Determine mode of difference of entries in two columns of a TTree

KAM · September 20, 2021, 8:26pm

I have a directory of .root files, each containing a TTree two branches (call them A and B, if you like) holding integer values. Each entry in B is equal to its corresponding entry in A minus some offset. This offset is the same for most, but not all entries. My goal is to determine the value of this most common offset, which is different for each file.

I’ve tried a couple of different things. First, I tried reading each file in with an RDataFrame, iterated over each entry using RDataFrame.Foreach(), stored the difference in a histogram, then took the mean of this histogram. This was, of course, horribly inefficient.

Second, I tried using RDataFrame.Take<>() to read in each column as a vector, took the difference of those vectors and stored these values in a third vector, then found the mode (most common element) of this third vector using more or less the method described here.

Unfortunately, as I’m working with a large number of files, both methods are (impractically) slow and inefficient.
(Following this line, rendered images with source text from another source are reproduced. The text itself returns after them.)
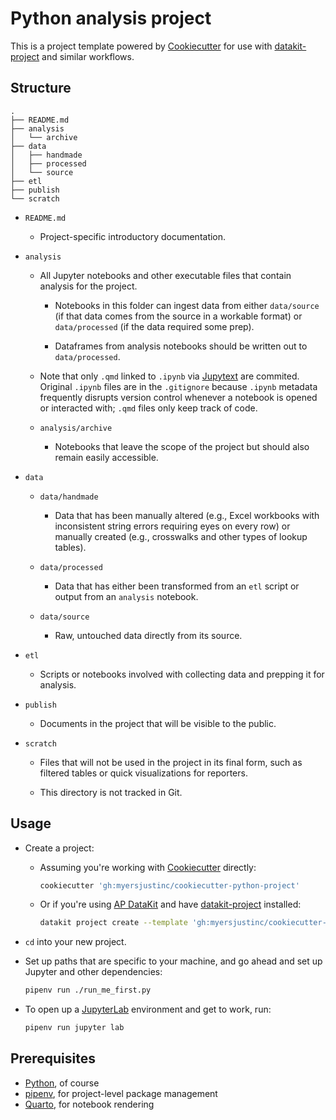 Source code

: # Python analysis project #

This is a project template powered by [Cookiecutter][] for use with
[datakit-project][] and similar workflows.

[Cookiecutter]: https://www.cookiecutter.io/
[datakit-project]: https://github.com/associatedpress/datakit-project

## Structure ##

```
.
├── README.md
├── analysis
│   └── archive
├── data
│   ├── handmade
│   ├── processed
│   └── source
├── etl
├── publish
└── scratch
```

*   `README.md`

    *   Project-specific introductory documentation.

*   `analysis`

    *   All Jupyter notebooks and other executable files that contain analysis
        for the project.

        *   Notebooks in this folder can ingest data from either `data/source`
            (if that data comes from the source in a workable format) or
            `data/processed` (if the data required some prep).

        *   Dataframes from analysis notebooks should be written out to
            `data/processed`.

    *   Note that only `.qmd` linked to `.ipynb` via [Jupytext][] are commited.
        Original `.ipynb` files are in the `.gitignore` because `.ipynb`
        metadata frequently disrupts version control whenever a notebook is
        opened or interacted with; `.qmd` files only keep track of code.

    *   `analysis/archive`

        *   Notebooks that leave the scope of the project but should also
            remain easily accessible.

*   `data`

    *   `data/handmade`

        *   Data that has been manually altered (e.g., Excel workbooks with
            inconsistent string errors requiring eyes on every row) or manually
            created (e.g., crosswalks and other types of lookup tables).

    *   `data/processed`

        *   Data that has either been transformed from an `etl` script or
            output from an `analysis` notebook.

    *   `data/source`

        *   Raw, untouched data directly from its source.

*   `etl`

    *   Scripts or notebooks involved with collecting data and prepping it for
        analysis.

*   `publish`

    *   Documents in the project that will be visible to the public.

*   `scratch`

    *   Files that will not be used in the project in its final form, such as
        filtered tables or quick visualizations for reporters.

    *   This directory is not tracked in Git.

[Jupytext]: https://jupytext.readthedocs.io/

## Usage ##

*   Create a project:

    *   Assuming you're working with [Cookiecutter][] directly:

        ```sh
        cookiecutter 'gh:myersjustinc/cookiecutter-python-project'
        ```

    *   Or if you're using [AP DataKit][] and have [datakit-project][]
        installed:

        ```sh
        datakit project create --template 'gh:myersjustinc/cookiecutter-python-project'
        ```

*   `cd` into your new project.

*   Set up paths that are specific to your machine, and go ahead and set up
    Jupyter and other dependencies:

    ```sh
    pipenv run ./run_me_first.py
    ```

*   To open up a [JupyterLab][] environment and get to work, run:

    ```sh
    pipenv run jupyter lab
    ```

[AP DataKit]: https://datakit.ap.org/
[JupyterLab]: https://jupyterlab.readthedocs.io/

## Prerequisites ##

*   [Python][], of course
*   [pipenv][], for project-level package management
*   [Quarto][], for notebook rendering

[Pipenv]: https://pipenv.pypa.io/
[Python]: https://www.python.org/
[Quarto]: https://quarto.org/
I imagine there must be a better way?

pcanal · September 20, 2021, 8:52pm

Did you try:

tree->Draw("B-A");

or somethig like)

ROOT::RDataFrame d(treeName, fileName)
auto hist = d.Define("sub", [](double a, int b) { return b - a; }, {"A", "B"})
                    .Hist1D("sub");

and look for the slot for the most entries?

eguiraud · September 28, 2021, 1:51pm

I second this suggestion, probably with a Histo1D<double>(...) instead of Histo1D(...) for extra performance (and make sure to compile the program with optimizations - -O2 compilation flag - or run it as root macro.C+ - with the plus - to turn on compiler optimizations).

You can also parallelize over files:

ROOT::EnableImplicitMT();
std::vector<ROOT::RDF::RResultPtr<TH1D>> histos;
std::vector<ROOT::RDF::RResultHandle> histoHandles;
for (auto fname : files) {
  histos.push_back(df.Define(...).Histo1D<double>(...));
  histoHandles.push_back(histos.back());
}

ROOT::RDF::RunGraphs(histoHandles);

That will start the processing for all files concurrently. If you have many files and memory usage grows too much by processing them all “at the same time” you can also process them in batches of 32 or similar.

Cheers,
Enrico

system · October 12, 2021, 1:52pm

This topic was automatically closed 14 days after the last reply. New replies are no longer allowed.